| 2012年07月31日(火) |
空が燃えて今日が暮れる |
午後7時。西の空が燃えているように紅くてなんだか胸がどきどきした。 今日が暮れていく。もう追いかけてはいけない空の向こうがわへ。
夕方お大師堂にお参りに行ってなんと嬉しかったことか。 先日跡形もなく消えてしまっていた「お大師ノート」がそこにあった。 お遍路さんの残してくれた納め札も一緒に添えられていてとてもほっとする。
昨日の貼り紙をその人が読んでくれたのだろう。 そうして大切なものだったのだと気づいてくれたらしかった。 不要な物と思い込み片付けてしまったと詫びる言葉が添えられてあり。 どうしてこれが不要な物かとその人を責める気持ちにはならなかった。
ひとそれぞれ。それで良いのではないだろうか。 むしろ返してくれたことに心から感謝したい気持ちでいっぱいになった。
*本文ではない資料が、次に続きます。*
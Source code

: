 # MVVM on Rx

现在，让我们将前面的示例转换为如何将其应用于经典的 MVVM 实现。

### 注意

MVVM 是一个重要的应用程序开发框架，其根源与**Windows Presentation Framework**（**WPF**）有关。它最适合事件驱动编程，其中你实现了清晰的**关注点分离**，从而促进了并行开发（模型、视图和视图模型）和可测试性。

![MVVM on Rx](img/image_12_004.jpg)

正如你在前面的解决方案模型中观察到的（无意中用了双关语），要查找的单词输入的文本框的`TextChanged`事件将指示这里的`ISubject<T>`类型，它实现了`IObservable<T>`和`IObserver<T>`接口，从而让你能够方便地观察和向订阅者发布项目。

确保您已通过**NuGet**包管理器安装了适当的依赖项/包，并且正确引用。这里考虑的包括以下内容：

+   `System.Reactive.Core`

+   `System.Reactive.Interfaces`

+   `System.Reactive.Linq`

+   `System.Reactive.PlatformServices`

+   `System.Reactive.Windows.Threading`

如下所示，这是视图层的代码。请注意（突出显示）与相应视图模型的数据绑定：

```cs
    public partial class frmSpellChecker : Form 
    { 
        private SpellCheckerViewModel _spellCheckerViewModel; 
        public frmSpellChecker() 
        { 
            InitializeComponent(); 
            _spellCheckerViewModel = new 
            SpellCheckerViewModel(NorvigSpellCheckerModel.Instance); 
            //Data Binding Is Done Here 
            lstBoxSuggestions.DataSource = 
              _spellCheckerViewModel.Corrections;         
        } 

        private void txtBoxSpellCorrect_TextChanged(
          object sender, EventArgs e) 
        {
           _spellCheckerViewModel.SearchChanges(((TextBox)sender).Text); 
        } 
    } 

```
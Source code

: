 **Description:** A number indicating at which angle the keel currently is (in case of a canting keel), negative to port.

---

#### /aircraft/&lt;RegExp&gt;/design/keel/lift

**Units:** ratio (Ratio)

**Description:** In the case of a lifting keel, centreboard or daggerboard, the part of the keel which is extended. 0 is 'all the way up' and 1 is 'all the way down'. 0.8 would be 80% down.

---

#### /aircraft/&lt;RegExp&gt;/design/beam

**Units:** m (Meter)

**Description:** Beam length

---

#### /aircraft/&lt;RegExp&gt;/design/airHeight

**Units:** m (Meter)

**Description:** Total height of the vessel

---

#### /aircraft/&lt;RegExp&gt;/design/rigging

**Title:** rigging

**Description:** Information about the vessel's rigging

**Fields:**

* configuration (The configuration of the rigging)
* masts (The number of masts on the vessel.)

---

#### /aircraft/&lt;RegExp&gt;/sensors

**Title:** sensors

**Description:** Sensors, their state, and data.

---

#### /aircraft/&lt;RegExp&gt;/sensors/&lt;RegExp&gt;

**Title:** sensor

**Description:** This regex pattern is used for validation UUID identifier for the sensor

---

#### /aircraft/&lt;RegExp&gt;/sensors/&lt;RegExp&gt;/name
明日は「ありがとう」の貼り紙をしたいなと思う。 そうしてこれからは一緒に大切なものを守っていけたらどんなに良いだろうか。
とても清々しい気持ちでお大師堂から外に出て行くと。 可愛いワンちゃんを連れた見かけない人に出会った。 「こんにちは」と挨拶を交わし話し始めてびっくりしてしまった。 なんと群馬の高崎から16時間もかけて四万十へ遊びに来たのだそうだ。 ワンちゃんも長旅でどんなにか疲れたことだろう。 飼い主のその人は数年前に一度来たことがあって。 四万十の散歩道を犬と一緒に歩いてみたかったのだそうだ。
「お友達だね」あんずのことをそう呼んでくれてとても嬉しかった。
ほんのつかの間のことだったけれどこれも一期一会。
名も知らぬワンちゃんが尻尾を振ってくれて、あんずも嬉しそうに尻尾を振っていた。